We investigated our method’s capacity to predict breast cancer in the datasets previously used by Astley et al.14 An important finding is that although there is not complete agreement between predicted and reader VAS, this does not hinder the capacity of our method to predict cancer. Our method performed well both in predicting breast cancer in women with screen detected cancer using the contralateral breast and in predicting the future development of the disease; however, ORs for predicted VAS were lower than those for reader VAS on both case-control datasets.

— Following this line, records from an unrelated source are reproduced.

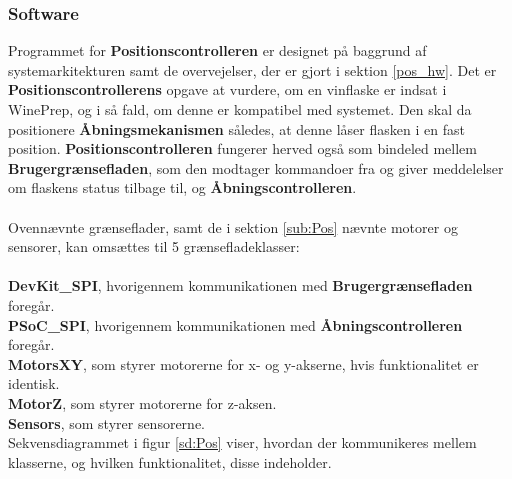\subsubsection{Software}
Programmet for \textbf{Positionscontrolleren} er designet på baggrund af systemarkitekturen samt de overvejelser, der er gjort i sektion \ref{pos_hw}. Det er \textbf{Positionscontrollerens} opgave at vurdere, om en vinflaske er indsat i WinePrep, og i så fald, om denne er kompatibel med systemet. Den skal da positionere \textbf{Åbningsmekanismen} således, at denne låser flasken i en fast position. \textbf{Positionscontrolleren} fungerer herved også som bindeled mellem \textbf{Brugergrænsefladen}, som den modtager kommandoer fra og giver meddelelser om flaskens status tilbage til, og \textbf{Åbningscontrolleren}. \\
\\
Ovennævnte grænseflader, samt de i sektion \ref{sub:Pos} nævnte motorer og sensorer, kan omsættes til 5 grænsefladeklasser: \\
\\
\textbf{DevKit\_SPI}, hvorigennem kommunikationen med \textbf{Brugergrænsefladen} foregår. \\
\textbf{PSoC\_SPI}, hvorigennem kommunikationen med \textbf{Åbningscontrolleren} foregår. \\
\textbf{MotorsXY}, som styrer motorerne for x- og y-akserne, hvis funktionalitet er identisk. \\
\textbf{MotorZ}, som styrer motorerne for z-aksen. \\
\textbf{Sensors}, som styrer sensorerne. \\

Sekvensdiagrammet i figur \ref{sd:Pos} viser, hvordan der kommunikeres mellem klasserne, og hvilken funktionalitet, disse indeholder.

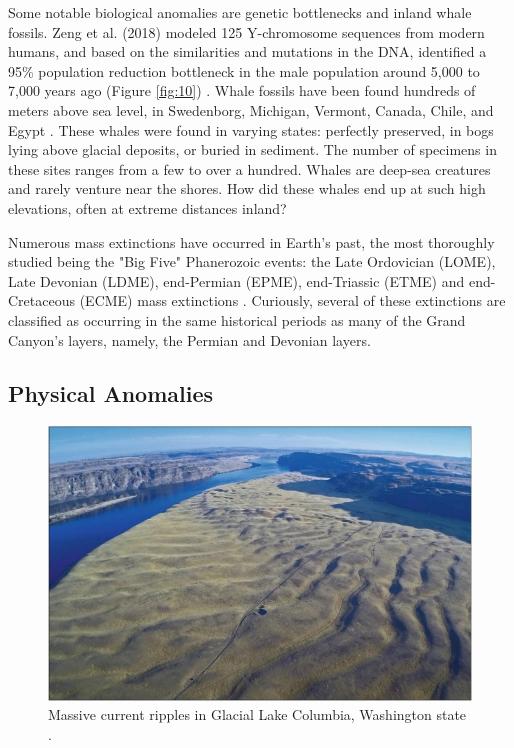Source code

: \documentclass[10pt,twocolumn,letterpaper]{article}
\begin{document}
Some notable biological anomalies are genetic bottlenecks and inland whale fossils. Zeng et al. (2018) modeled 125 Y-chromosome sequences from modern humans, and based on the similarities and mutations in the DNA, identified a 95\% population reduction bottleneck in the male population around 5,000 to 7,000 years ago (Figure \ref{fig:10}) \cite{62}. Whale fossils have been found hundreds of meters above sea level, in Swedenborg, Michigan, Vermont, Canada, Chile, and Egypt \cite{63,64,65,66}. These whales were found in varying states: perfectly preserved, in bogs lying above glacial deposits, or buried in sediment. The number of specimens in these sites ranges from a few to over a hundred.  Whales are deep-sea creatures and rarely venture near the shores. How did these whales end up at such high elevations, often at extreme distances inland?

Numerous mass extinctions have occurred in Earth’s past, the most thoroughly studied being the "Big Five"  Phanerozoic events: the Late Ordovician (LOME), Late Devonian (LDME), end-Permian (EPME), end-Triassic (ETME) and end-Cretaceous (ECME) mass extinctions \cite{88,89}. Curiously, several of these extinctions are classified as occurring in the same historical periods as many of the Grand Canyon's layers, namely, the Permian and Devonian layers.

\subsection{Physical Anomalies}

\begin{figure}[b]
\begin{center}
   \includegraphics[width=1\linewidth]{columbia.jpg}
\end{center}
   \caption{Massive current ripples in Glacial Lake Columbia, Washington state \cite{80}.}
\label{fig:11}
\label{fig:onecol}
\end{figure}
\end{document}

For predicting the future development of breast cancer, our method suggests a stronger association with breast cancer risk than other automated density methods (Volpara, Quantra and Densitas) as reported by Astley et al. using the same datasets. Matched concordance index analysis revealed that VAS scores predicted using our method are similar to reader VAS in terms of assessing cancer status on the prior set (0.64 for reader VAS, compared to 0.616 and 0.624 for our method with overlapping confidence intervals). On the SDC set, our predicted scores produced slightly lower matched concordance indices (0.587 and 0.589 for our method, and 0.645 for Reader VAS). This might be due to the use of only two predicted VAS scores to compute the average for each woman, rather than four for the prior dataset. However, the ability to identify women at risk before cancer is detected (as in the prior dataset) is more relevant for screening stratification. In this context, our method can identify women at risk similarly to radiologists.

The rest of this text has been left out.